[Dataset items]
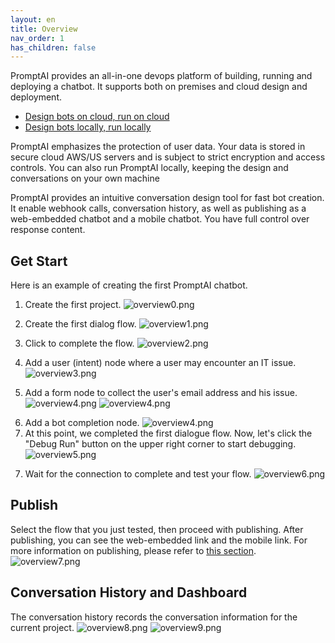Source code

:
 ```yaml
---
layout: en
title: Overview
nav_order: 1
has_children: false
---
```

PromptAI provides an all-in-one devops platform of building, running and deploying a chatbot.  It supports both on premises and cloud design and deployment.

* [Design bots on cloud, run on cloud](https://www.promptai.us/en/pricing/on-cloud/)
* [Design bots locally, run locally](https://www.promptai.us/en/pricing/premises/)

PromptAI emphasizes the protection of user data. Your data is stored in secure cloud AWS/US servers and is subject to strict encryption and access controls. You can also run PromptAI locally, keeping the design and conversations on your own machine 

<!-- PromptAI提供专业的对话机器人设计体验，旨在简化构建过程，使其简单高效。我们提供直观的流图设计工具，让您轻松创建对话机器人。PromptAI包含丰富的预制功能，包括文档、网页链接、文件转换成对话内容等。我们支持简单的问答交互，简单信息的收集，以及复杂多信息的收集。您可以控制丰富的富文本回复内容，并支持Webhook调用、对话历史记录、以及发布为Web内嵌对话机器人和移动端对话机器人。此外，我们还提供预制变量设置，以帮助您快速高效地设计和部署您的对话机器人。 -->

PromptAI provides an intuitive conversation design tool for fast bot creation. It enable webhook calls, conversation history, as well as publishing as a web-embedded chatbot and a mobile chatbot. You have full control over response content.
<!-- ## 快速开始  -->
## Get Start
<!-- 以下是在云版本中创建第一个对话机器人的例子。（更多例子在[这里](/docs/examples/)可以查看） -->
Here is an example of creating the first PromptAI chatbot. 
<!-- Here is an example of creating the first chatbot in the cloud version. (Local version examples or more examples can be found [here](/docs/example/)) -->

<!-- 1. 创建第一个项目 -->
1. Create the first project.
![overview0.png](/assets/images/overview/get-start-01.png)
<!-- 2. 点击完善第一个Bot节点 -->
2. Create the first dialog flow.
![overview1.png](/assets/images/overview/get-start-02.png)
<!-- 3. 点击完善第一个Bot节点  -->
3. Click to complete the flow.
![overview2.png](/assets/images/overview/get-start-03.png)
<!-- 4. 创建一个User节点。 -->
4. Add a user (intent) node where a user may encounter an IT issue.
![overview3.png](/assets/images/overview/get-start-04.png)
<!-- 5. 创建一个Bot节点。 -->
5. Add a form node to collect the user's email address and his issue.
![overview4.png](/assets/images/overview/get-start-05.png)
![overview4.png](/assets/images/overview/get-start-06.png)
<!-- 6. 至此，我们完成了第一个简单的对话流图，现在我们点击右上角“Debug Run”开始调试运行。 -->
6. Add a bot completion node.
![overview4.png](/assets/images/overview/get-start-07.png)
7. At this point, we completed the first dialogue flow. Now, let's click the "Debug Run" button on the upper right corner to start debugging.
![overview5.png](/assets/images/overview/get-start-08.png)
<!-- 7. 等待链接完成，测试我们的流图。 // TODO 这不能正常对话，稍后更新 -->
7. Wait for the connection to complete and test your flow.
![overview6.png](/assets/images/overview/get-start-09.png)

<!-- ## 快速发布 -->
## Publish
<!-- 选择我们刚刚测试运行好的流图，进行发布。发布之后，我们可以看见web内嵌链接，和移动端链接。更多发布相关内容请看这里。 -->
Select the flow that you just tested, then proceed with publishing. After publishing, you can see the web-embedded link and the mobile link. For more information on publishing, please refer to [this section](/docs/tutorial/release/release_project).
![overview7.png](/assets/images/overview/get-start-10.png)

<!-- ## 对话历史和Dashboard -->
## Conversation History and Dashboard
<!-- 对话历史纪录了，当前项目的所有对话信息。 -->
The conversation history records the conversation information for the current project.
![overview8.png](/assets/images/overview/get-start-11.png)
![overview9.png](/assets/images/overview/get-start-12.png)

▶ [Assignment]:
Please reproduce each entry exactly as given and omit the pictures.

▶ [Answer space]:
Source code

:
 ```yaml
---
layout: en
title: Overview
nav_order: 1
has_children: false
---
```

PromptAI provides an all-in-one devops platform of building, running and deploying a chatbot.  It supports both on premises and cloud design and deployment.

* [Design bots on cloud, run on cloud](https://www.promptai.us/en/pricing/on-cloud/)
* [Design bots locally, run locally](https://www.promptai.us/en/pricing/premises/)

PromptAI emphasizes the protection of user data. Your data is stored in secure cloud AWS/US servers and is subject to strict encryption and access controls. You can also run PromptAI locally, keeping the design and conversations on your own machine 

<!-- PromptAI提供专业的对话机器人设计体验，旨在简化构建过程，使其简单高效。我们提供直观的流图设计工具，让您轻松创建对话机器人。PromptAI包含丰富的预制功能，包括文档、网页链接、文件转换成对话内容等。我们支持简单的问答交互，简单信息的收集，以及复杂多信息的收集。您可以控制丰富的富文本回复内容，并支持Webhook调用、对话历史记录、以及发布为Web内嵌对话机器人和移动端对话机器人。此外，我们还提供预制变量设置，以帮助您快速高效地设计和部署您的对话机器人。 -->

PromptAI provides an intuitive conversation design tool for fast bot creation. It enable webhook calls, conversation history, as well as publishing as a web-embedded chatbot and a mobile chatbot. You have full control over response content.
<!-- ## 快速开始  -->
## Get Start
<!-- 以下是在云版本中创建第一个对话机器人的例子。（更多例子在[这里](/docs/examples/)可以查看） -->
Here is an example of creating the first PromptAI chatbot. 
<!-- Here is an example of creating the first chatbot in the cloud version. (Local version examples or more examples can be found [here](/docs/example/)) -->

<!-- 1. 创建第一个项目 -->
1. Create the first project.
![overview0.png](/assets/images/overview/get-start-01.png)
<!-- 2. 点击完善第一个Bot节点 -->
2. Create the first dialog flow.
![overview1.png](/assets/images/overview/get-start-02.png)
<!-- 3. 点击完善第一个Bot节点  -->
3. Click to complete the flow.
![overview2.png](/assets/images/overview/get-start-03.png)
<!-- 4. 创建一个User节点。 -->
4. Add a user (intent) node where a user may encounter an IT issue.
![overview3.png](/assets/images/overview/get-start-04.png)
<!-- 5. 创建一个Bot节点。 -->
5. Add a form node to collect the user's email address and his issue.
![overview4.png](/assets/images/overview/get-start-05.png)
![overview4.png](/assets/images/overview/get-start-06.png)
<!-- 6. 至此，我们完成了第一个简单的对话流图，现在我们点击右上角“Debug Run”开始调试运行。 -->
6. Add a bot completion node.
![overview4.png](/assets/images/overview/get-start-07.png)
7. At this point, we completed the first dialogue flow. Now, let's click the "Debug Run" button on the upper right corner to start debugging.
![overview5.png](/assets/images/overview/get-start-08.png)
<!-- 7. 等待链接完成，测试我们的流图。 // TODO 这不能正常对话，稍后更新 -->
7. Wait for the connection to complete and test your flow.
![overview6.png](/assets/images/overview/get-start-09.png)

<!-- ## 快速发布 -->
## Publish
<!-- 选择我们刚刚测试运行好的流图，进行发布。发布之后，我们可以看见web内嵌链接，和移动端链接。更多发布相关内容请看这里。 -->
Select the flow that you just tested, then proceed with publishing. After publishing, you can see the web-embedded link and the mobile link. For more information on publishing, please refer to [this section](/docs/tutorial/release/release_project).
![overview7.png](/assets/images/overview/get-start-10.png)

<!-- ## 对话历史和Dashboard -->
## Conversation History and Dashboard
<!-- 对话历史纪录了，当前项目的所有对话信息。 -->
The conversation history records the conversation information for the current project.
![overview8.png](/assets/images/overview/get-start-11.png)
![overview9.png](/assets/images/overview/get-start-12.png)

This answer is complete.